Так уж получилось, что именно подсвечник становится участником заключительной каденции в «большом стихотворении». Темпераментно, в многоголосии слов и вместе с тем сдержанно Бродский поет свой гимн-реквием по жертвам Холокоста, связав библейского Авраама с русским Абрамом, а Исаака — с Исаком; начавшийся дождь смывает следы позора, поминая тех, кто погиб, кто был принесен в жертву и не был спасен.

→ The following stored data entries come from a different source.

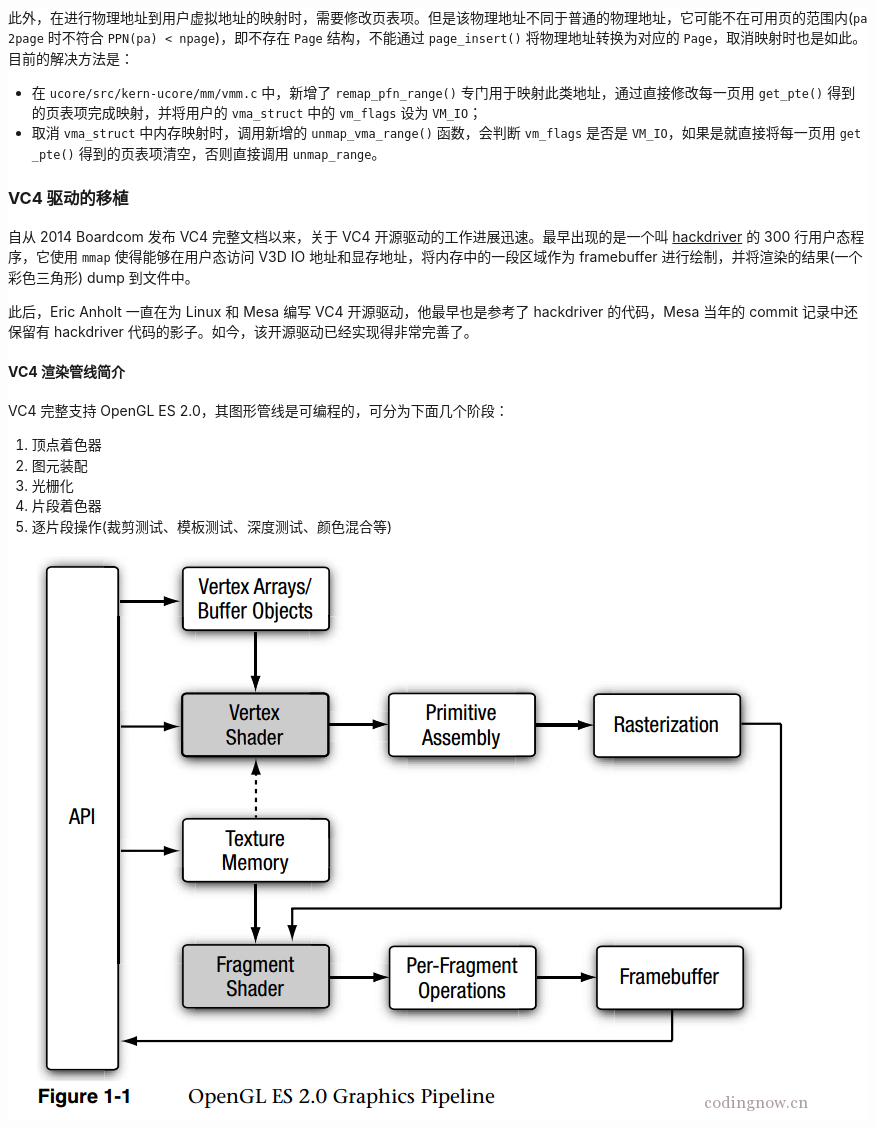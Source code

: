 此外，在进行物理地址到用户虚拟地址的映射时，需要修改页表项。但是该物理地址不同于普通的物理地址，它可能不在可用页的范围内(`pa2page` 时不符合 `PPN(pa) < npage`)，即不存在 `Page` 结构，不能通过 `page_insert()` 将物理地址转换为对应的 `Page`，取消映射时也是如此。目前的解决方法是：

* 在 `ucore/src/kern-ucore/mm/vmm.c` 中，新增了 `remap_pfn_range()` 专门用于映射此类地址，通过直接修改每一页用 `get_pte()` 得到的页表项完成映射，并将用户的 `vma_struct` 中的 `vm_flags` 设为 `VM_IO`；
* 取消 `vma_struct` 中内存映射时，调用新增的 `unmap_vma_range()` 函数，会判断 `vm_flags` 是否是 `VM_IO`，如果是就直接将每一页用 `get_pte()` 得到的页表项清空，否则直接调用 `unmap_range`。

### VC4 驱动的移植

自从 2014 Boardcom 发布 VC4 完整文档以来，关于 VC4 开源驱动的工作进展迅速。最早出现的是一个叫 [hackdriver](https://github.com/phire/hackdriver) 的 300 行用户态程序，它使用 `mmap` 使得能够在用户态访问 V3D IO 地址和显存地址，将内存中的一段区域作为 framebuffer 进行绘制，并将渲染的结果(一个彩色三角形) dump 到文件中。

此后，Eric Anholt 一直在为 Linux 和 Mesa 编写 VC4 开源驱动，他最早也是参考了 hackdriver 的代码，Mesa 当年的 commit 记录中还保留有 hackdriver 代码的影子。如今，该开源驱动已经实现得非常完善了。

#### VC4 渲染管线简介

VC4 完整支持 OpenGL ES 2.0，其图形管线是可编程的，可分为下面几个阶段：

1. 顶点着色器
2. 图元装配
3. 光栅化
4. 片段着色器
5. 逐片段操作(裁剪测试、模板测试、深度测试、颜色混合等)

![](img/gles2_pipeline.png)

Бесшумный поезд мчится сквозь поля,
наклонные сначала к рельсам справа,
а после — слева — утром, ночью, днём,
бесцветный дым клубами трётся оземь —
и кажется вдруг тем, кто скрылся в нём,
что мчит он без конца сквозь цифру 8». (1, 264)
Восьмерка упоминается им не раз: символ бесконечности («Бесконечность велосипедной восьмёркой», 4, 32) — как бесконечна библейская история и вечны ее жертвы, а поезд мчится сквозь эту своеобразную эмблему, наперекор другой — свастике… (Ныне, в среде новых фашистов — неофашистов, две восьмерки — их знак. Но никто из них не знает, что восьмерка, обозначающая бесконечность, должна лежать.)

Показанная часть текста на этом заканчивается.